Predictability and its dangers

An introduction to information entropy

That’s Mansour!

We’re not just a math business; we’re a math technology business. So on top of having  an awesome team of mathematicians, we also have an incredible group of  engineers working here. Mansour is our Lead Infrastructure Engineer.  That basically means he is responsible for ensuring that Mathspace stays healthy and happy.

Some  of Mansour’s unpredictable traits include his hair color, his coffee  preferences and his music taste. You could even say he is someone with high entropy… Read on to understand what I’m talking about!

Coffee of choice?

I’m  all over the place with my coffee. At the moment I’m having almond  cappuccinos. But before that I was getting my coffee from 7/11. Instant  decaf finds its way into my cup here and there too!

Favorite mathematical field of study?

Entropy.  Specifically entropy in the context of Information Theory (as opposed  to Thermodynamics). It’s not really a field in mathematics, but it does  involve a fair bit of math.

Put simply, entropy is a measure of unpredictability.

Can you give us an example of entropy?

I’ve got just the thing! Imagine we’re talking on the phone and I’m trying to get you to draw this diagram precisely:

Sounds like a riveting phone conversation 😐

I’d say something like:

“It’s  a 4 by 4 square grid with 1 cm block size, but draw only a dot where  the lines intersect, including corners and T sections.”

Now  what if I were to describe this diagram (below) to you? It has the  exact same number of dots, but describing it would not be as easy!

On the plus side, this phone chat might be slightly more interesting!

Remember, I want you to draw exactly what I see, not just something that looks like it. I could tell you to draw a dot…

Move your pen 3.42 cm right, and 1.23 cm down and draw another dot, then move 0.2 cm up, 4 cm right and draw another dot...

There are 25 dots, so you can imagine how long this description would take.

Why  is it that we can describe the first diagram with a single sentence,  while the second one would take minutes to describe, even though they  both have the same number of dots? It’s because of how much information  each diagram contains and the location of the dots is that information.

The  dots in the first diagram are arranged such that one can derive  location of subsequent ones, by knowing the location of the first.  Simply add 1 cm in each direction. However, the location of the dots in  the second diagram seem to follow no such pattern. They look randomly placed. Or alternatively, their location is unpredictable. We can say the second diagram has high entropy and the first diagram has low entropy.

You  might have noticed that nothing would stop you from describing the  first diagram dot by dot, like we did with the second. If we did, first  diagram would still be low entropy. Entropy is not about a certain presentation of data, like our description over the  phone, but rather the information density of that data, the inherent  fact that the location of dots are predictable. So why is it that our  description of the first diagram is much shorter than that of the  second. The answer is “compression”.
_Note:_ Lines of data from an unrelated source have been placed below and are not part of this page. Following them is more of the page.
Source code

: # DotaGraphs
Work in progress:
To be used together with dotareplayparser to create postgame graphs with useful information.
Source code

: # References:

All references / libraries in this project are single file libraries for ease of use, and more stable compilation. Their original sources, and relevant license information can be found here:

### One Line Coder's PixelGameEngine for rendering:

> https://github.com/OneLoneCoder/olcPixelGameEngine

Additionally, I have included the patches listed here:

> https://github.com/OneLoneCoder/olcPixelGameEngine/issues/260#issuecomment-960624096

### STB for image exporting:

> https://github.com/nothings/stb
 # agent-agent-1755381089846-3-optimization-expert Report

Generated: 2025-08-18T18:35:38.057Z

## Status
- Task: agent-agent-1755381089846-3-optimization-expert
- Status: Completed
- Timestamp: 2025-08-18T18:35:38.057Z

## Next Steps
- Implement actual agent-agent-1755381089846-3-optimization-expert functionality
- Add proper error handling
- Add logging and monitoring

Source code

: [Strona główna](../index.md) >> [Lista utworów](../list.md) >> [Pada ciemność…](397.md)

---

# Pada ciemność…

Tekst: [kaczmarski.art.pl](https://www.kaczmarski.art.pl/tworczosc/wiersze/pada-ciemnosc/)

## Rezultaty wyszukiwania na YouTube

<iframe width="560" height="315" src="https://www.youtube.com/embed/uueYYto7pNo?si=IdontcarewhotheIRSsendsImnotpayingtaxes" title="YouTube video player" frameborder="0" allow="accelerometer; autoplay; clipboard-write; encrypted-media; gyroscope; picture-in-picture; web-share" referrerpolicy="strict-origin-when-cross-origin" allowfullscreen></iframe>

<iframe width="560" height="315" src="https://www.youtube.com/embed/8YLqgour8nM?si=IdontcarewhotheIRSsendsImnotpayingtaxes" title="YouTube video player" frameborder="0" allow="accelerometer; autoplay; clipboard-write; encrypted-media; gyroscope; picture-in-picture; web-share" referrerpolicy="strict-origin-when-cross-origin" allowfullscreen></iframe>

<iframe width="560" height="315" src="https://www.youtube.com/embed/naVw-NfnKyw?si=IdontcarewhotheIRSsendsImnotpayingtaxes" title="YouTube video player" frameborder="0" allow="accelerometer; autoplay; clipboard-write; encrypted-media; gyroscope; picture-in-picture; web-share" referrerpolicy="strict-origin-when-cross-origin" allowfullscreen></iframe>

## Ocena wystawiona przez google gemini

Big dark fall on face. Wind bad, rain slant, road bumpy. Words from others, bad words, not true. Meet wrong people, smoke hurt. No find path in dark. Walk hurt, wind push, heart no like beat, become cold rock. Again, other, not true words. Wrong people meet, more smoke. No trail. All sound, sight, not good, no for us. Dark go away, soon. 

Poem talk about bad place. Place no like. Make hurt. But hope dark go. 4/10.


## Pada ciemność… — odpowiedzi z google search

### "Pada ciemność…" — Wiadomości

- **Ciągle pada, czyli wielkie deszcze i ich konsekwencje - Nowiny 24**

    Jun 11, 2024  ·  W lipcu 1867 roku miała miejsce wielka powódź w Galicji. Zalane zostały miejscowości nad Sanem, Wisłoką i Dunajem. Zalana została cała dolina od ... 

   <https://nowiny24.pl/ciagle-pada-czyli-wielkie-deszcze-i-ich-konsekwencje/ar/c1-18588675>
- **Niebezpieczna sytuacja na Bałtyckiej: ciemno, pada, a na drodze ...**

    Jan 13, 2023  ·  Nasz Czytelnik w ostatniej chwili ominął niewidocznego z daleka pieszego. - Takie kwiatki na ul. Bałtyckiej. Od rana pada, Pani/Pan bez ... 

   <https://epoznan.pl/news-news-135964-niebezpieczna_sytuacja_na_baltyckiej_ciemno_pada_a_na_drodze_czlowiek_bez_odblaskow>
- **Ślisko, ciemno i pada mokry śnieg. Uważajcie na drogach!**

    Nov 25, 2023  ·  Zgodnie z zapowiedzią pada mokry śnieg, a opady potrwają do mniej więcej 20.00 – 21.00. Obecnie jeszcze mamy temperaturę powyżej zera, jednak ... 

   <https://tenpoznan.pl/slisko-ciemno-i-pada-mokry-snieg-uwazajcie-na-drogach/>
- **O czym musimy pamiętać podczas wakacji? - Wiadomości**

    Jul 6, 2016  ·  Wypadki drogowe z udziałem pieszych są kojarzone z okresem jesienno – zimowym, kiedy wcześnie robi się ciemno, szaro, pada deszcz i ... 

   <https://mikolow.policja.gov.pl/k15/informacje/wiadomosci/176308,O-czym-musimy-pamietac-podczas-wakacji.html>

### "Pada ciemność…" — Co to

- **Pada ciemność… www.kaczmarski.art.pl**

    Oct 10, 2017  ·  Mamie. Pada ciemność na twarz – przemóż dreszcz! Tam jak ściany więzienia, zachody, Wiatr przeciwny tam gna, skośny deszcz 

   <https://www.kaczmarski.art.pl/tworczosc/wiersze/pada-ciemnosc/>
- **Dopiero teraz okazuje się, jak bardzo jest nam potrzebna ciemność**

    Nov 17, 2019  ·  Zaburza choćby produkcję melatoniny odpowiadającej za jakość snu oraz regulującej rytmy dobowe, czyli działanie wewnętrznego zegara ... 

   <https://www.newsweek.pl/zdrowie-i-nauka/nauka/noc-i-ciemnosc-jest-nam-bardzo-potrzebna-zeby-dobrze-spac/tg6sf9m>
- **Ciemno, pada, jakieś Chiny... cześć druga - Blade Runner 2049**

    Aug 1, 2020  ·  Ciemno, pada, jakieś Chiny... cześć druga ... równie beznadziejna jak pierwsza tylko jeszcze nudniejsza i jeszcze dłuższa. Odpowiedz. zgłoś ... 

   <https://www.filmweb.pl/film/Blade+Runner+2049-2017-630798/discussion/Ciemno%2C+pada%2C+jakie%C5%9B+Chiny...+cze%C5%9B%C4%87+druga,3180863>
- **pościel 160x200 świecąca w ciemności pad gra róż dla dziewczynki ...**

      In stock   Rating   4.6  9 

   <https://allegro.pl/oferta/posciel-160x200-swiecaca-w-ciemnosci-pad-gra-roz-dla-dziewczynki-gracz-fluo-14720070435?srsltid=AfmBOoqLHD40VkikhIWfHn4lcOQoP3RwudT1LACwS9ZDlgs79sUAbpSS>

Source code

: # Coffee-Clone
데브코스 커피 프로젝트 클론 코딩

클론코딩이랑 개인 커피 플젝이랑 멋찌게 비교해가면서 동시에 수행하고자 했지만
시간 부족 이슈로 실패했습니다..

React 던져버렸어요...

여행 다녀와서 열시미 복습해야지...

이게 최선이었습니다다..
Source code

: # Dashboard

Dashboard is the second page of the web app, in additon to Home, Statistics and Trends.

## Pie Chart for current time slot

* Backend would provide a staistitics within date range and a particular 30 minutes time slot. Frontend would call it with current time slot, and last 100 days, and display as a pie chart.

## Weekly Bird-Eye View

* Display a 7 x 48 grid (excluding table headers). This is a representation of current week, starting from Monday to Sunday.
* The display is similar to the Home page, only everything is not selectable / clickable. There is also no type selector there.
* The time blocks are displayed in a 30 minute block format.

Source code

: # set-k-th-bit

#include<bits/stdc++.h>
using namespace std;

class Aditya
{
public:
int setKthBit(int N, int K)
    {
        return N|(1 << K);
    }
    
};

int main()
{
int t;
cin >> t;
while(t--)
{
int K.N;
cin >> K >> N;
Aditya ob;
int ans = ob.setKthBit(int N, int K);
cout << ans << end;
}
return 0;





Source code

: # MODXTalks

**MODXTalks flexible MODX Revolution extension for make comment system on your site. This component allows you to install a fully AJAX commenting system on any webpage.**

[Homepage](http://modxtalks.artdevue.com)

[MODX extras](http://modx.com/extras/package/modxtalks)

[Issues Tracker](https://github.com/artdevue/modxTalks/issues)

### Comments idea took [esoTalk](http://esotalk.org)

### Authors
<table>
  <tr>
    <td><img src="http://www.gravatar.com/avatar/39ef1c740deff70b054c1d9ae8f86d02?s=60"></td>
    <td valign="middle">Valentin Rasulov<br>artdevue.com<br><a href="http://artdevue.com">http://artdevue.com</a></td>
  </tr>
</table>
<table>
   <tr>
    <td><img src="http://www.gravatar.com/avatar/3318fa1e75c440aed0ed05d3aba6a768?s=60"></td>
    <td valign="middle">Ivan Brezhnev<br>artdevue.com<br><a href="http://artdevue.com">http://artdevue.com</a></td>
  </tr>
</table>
Thanks  to our rich natural language, as well as our knowledge of mathematics  and logic, we have compressed the information in the first diagram into a  few words. What’s more, those few words themselves have high entropy!  Because they contain the same amount of information as is in the  diagram, but in a single sentence, not a page full of dots!

Now,  what if I told you that you could draw the second diagram precisely  given a simple formula and the numbers 1 to 25 to substitute in it?

Woah,  now the second diagram is suddenly low entropy as well because we can  compress it down to a sentence. How can it be high and low entropy at  the same time? The answer is that it was low entropy all along.

The lesson here is that humans are terrible at determining entropy. That’s why we have mathematical formulas to calculate it.

Why is entropy important?

Entropy  is one of the underpinning ideas of the Information Theory, which  itself is the basis of storage, communication and processing in all of  computing today — making things like mobile phones and the Internet  possible.

Entropy  is also what makes effective cryptography possible. In short,  cryptography is the study of methods of communication, namely  encryption, with another party in a private and secure way so that  others can’t ‘snoop’.

It is perhaps the most effective tool for protecting our privacy today.

Encryption  is what protects us from online criminals, as well as companies and  governments. These are people and groups who have, and always will, try  to extend their reach into our private lives.

For  example, one way an effective encryption helps protect our privacy, is  by increasing the entropy, or the randomness of a message. So much that  it becomes nearly impossible to find patterns in it, and to subsequently  decode and read it. This same property of an encrypted message, its  high entropy, makes it indistinguishable from noise which allows someone  to deny having encrypted data at all. This is called “Plausible  Deniability”.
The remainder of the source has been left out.